Ultimately, Musk doesn't really do much, does he? He buys or finances things, uses them to curate his image if happens to be a successful thing, and has enough capital to bear the losses when it's unsuccessful.

I found this video entertaining, though I've got to admit I can't be sure how truthful it all is because this whole topic isn't my area of expertise:

https://youtube.com/watch?v=oVj4kZF-Fgk

I feel like it's histrionic nonsense.

For a lot of the stuff listed -- particularly the legal stuff -- the potential for problems may indeed exist, but the the way the post paints everything is like there'll be a cop car immediately dispatched the moment anything happens.

Companies end up out of compliance with rules and regulations every day. Some of the biggest companies on earth are presently out of compliance, know they're out of compliance, and the regulator knows they're out of compliance, and the world keeps turning. Even if theyre "caught", it isn't the end of the world. Facebook keeps getting hit with gdpr fines, it says "oops", pays them, and moves on with its day. Facebook has 20 times the staff twitter had at its peak.

Moderation issues are a dead issue for me, because Twitter already had terrible moderation. Remember, this is a website that was already fighting in court because it refused to take down child porn. that wasn't because Elon Musk owned the site, he didn't own the site at that time. If you looked for it, there were all kinds of terrible stuff that were fully allowed and the site didn't end. Twitter is where all the bad campaigns to end innocent people originated, because twitter allowed that sort of thing.

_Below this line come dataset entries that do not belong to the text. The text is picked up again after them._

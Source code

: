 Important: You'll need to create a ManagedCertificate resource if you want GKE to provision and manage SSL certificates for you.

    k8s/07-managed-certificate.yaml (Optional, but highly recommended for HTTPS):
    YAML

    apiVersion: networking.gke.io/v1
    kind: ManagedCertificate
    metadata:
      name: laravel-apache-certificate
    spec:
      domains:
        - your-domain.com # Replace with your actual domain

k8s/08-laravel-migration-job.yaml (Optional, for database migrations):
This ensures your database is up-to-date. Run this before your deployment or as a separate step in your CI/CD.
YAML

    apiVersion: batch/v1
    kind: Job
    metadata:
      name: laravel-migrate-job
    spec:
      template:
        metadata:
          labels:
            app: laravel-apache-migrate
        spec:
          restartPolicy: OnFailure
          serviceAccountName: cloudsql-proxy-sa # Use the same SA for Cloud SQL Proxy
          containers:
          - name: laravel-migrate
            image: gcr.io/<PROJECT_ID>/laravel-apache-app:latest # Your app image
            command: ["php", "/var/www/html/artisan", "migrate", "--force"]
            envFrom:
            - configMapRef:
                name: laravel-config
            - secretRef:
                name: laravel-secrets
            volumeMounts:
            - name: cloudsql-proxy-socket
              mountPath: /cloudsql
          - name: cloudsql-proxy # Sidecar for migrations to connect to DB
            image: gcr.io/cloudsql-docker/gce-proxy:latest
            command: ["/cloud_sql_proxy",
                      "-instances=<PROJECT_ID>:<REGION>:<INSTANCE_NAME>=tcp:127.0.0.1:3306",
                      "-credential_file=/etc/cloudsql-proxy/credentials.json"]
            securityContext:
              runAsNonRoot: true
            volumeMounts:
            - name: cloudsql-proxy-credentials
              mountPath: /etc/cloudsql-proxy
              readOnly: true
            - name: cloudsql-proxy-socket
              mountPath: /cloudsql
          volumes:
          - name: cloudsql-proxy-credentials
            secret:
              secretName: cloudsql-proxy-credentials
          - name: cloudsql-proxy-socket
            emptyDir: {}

Technical issues could be a thing, but notice how many of the risks are "If we make a broken change". In other words, as long as nobody breaks the site, the site won't break. I've had this first-hand, where something works forever and you make a change and then have to deal with the consequences. Even if it's a bad problem, the world doesn't end. Every major website has had issues in the past 24 months. None of them have failed as a result.

From where I'm standing, I think you could probably maintain twitter with a few hundred competent people maximum. You don't have people shoveling coal into the tweet furnaces, and I think the excesses that were revealed regarding twitter staff and twitter offices reflect that. The stories of people who work a day a month and pull full paycheques are probably real.

In the twitter poster's defense, this is histrionic nonsense if you're trying to make a prediction about the next few weeks of twitter existing, but it excellent work if you're trying to manage risks and identify potential problems so you need to list all the things that could happen and the potential consequences so you can mitigate those risks. I've created documents just like this listing all the risks of a thing, looking at the chances of it happening, the thing that happens, and what the potential consequences could be for the purposes of preventing those things from happening. Thing is, when you're doing stuff like that you're intentionally ignoring "rubber meets road" things like I've written above because nobody wants to be the Ford Pinto manager measuring the number of deaths and lawsuits against the cost of the recall.